RECORDED DATA Start Marker

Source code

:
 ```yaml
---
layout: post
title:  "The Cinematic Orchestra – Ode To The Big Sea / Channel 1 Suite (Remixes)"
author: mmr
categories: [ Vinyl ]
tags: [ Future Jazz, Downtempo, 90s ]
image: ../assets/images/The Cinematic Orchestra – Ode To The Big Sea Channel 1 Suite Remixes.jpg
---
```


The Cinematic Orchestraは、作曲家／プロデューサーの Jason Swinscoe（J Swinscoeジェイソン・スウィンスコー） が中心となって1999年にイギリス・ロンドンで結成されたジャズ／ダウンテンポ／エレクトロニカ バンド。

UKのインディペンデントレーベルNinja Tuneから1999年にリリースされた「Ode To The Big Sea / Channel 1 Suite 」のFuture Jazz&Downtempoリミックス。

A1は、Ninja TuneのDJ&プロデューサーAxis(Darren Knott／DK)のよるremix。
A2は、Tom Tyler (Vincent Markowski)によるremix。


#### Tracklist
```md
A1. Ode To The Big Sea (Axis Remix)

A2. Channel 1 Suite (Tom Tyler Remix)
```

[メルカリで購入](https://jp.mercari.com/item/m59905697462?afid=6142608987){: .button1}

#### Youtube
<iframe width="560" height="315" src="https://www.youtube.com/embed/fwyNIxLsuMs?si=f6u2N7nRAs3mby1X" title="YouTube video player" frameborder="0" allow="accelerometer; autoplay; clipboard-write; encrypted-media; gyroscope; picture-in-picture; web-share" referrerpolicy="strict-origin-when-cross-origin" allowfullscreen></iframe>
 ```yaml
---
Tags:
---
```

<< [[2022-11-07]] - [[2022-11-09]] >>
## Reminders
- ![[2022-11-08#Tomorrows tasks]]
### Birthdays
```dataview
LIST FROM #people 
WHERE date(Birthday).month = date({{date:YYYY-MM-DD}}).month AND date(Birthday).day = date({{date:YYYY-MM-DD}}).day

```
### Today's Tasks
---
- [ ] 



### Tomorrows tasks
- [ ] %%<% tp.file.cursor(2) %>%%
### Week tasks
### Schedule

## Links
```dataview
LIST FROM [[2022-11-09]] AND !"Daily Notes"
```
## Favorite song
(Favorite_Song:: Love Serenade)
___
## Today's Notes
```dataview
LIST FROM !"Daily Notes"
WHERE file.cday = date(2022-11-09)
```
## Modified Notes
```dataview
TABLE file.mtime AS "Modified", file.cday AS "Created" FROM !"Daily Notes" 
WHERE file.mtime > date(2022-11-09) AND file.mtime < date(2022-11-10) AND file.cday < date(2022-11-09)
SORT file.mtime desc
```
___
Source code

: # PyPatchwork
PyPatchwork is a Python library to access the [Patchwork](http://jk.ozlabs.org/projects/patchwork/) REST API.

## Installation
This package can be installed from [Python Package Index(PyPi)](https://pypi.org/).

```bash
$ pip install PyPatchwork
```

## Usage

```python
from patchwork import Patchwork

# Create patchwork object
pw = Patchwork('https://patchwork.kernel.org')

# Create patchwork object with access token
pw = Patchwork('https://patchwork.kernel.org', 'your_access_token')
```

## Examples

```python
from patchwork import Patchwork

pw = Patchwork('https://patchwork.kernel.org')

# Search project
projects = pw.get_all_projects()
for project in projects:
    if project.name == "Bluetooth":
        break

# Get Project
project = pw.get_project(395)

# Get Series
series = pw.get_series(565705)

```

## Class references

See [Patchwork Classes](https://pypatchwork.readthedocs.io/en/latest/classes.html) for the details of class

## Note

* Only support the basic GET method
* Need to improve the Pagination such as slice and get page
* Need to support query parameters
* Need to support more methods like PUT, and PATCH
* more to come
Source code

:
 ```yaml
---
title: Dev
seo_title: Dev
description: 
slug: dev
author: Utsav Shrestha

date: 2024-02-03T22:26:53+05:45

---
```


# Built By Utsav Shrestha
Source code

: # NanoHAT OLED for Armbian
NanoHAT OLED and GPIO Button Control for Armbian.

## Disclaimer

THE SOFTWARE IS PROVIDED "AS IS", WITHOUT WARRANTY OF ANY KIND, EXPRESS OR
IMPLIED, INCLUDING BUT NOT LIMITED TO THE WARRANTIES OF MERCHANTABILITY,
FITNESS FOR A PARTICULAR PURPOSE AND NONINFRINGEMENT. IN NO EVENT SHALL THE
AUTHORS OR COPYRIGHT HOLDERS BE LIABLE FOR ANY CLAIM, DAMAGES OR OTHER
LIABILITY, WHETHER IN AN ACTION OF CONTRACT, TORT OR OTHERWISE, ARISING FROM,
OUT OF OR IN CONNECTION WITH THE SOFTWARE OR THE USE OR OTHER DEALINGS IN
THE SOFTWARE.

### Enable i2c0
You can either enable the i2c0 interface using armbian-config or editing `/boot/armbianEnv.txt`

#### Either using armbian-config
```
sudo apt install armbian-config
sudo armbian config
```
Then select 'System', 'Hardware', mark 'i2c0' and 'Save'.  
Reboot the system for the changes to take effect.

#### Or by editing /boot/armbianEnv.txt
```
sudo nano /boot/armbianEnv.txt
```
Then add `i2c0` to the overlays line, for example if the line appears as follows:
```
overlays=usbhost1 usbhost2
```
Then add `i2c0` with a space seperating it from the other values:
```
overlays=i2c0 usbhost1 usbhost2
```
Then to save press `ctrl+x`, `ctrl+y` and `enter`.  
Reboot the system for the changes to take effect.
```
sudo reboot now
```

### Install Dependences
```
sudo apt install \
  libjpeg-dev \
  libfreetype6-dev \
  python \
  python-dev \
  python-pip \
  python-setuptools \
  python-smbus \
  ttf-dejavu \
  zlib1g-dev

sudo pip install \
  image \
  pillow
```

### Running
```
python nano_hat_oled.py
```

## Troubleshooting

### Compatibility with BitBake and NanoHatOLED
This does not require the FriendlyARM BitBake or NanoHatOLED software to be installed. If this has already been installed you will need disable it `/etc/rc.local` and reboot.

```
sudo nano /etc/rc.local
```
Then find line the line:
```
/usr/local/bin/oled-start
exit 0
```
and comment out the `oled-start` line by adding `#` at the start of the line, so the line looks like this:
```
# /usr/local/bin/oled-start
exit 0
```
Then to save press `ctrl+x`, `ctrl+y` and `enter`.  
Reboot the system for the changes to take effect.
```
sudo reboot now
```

RECORDED DATA End Marker

- _TASK TO CARRY OUT_
Every line of the listing that includes the word "editing" must be copied.

- _REPLY TO THE TASK_
You can either enable the i2c0 interface using armbian-config or editing `/boot/armbianEnv.txt`
#### Or by editing /boot/armbianEnv.txt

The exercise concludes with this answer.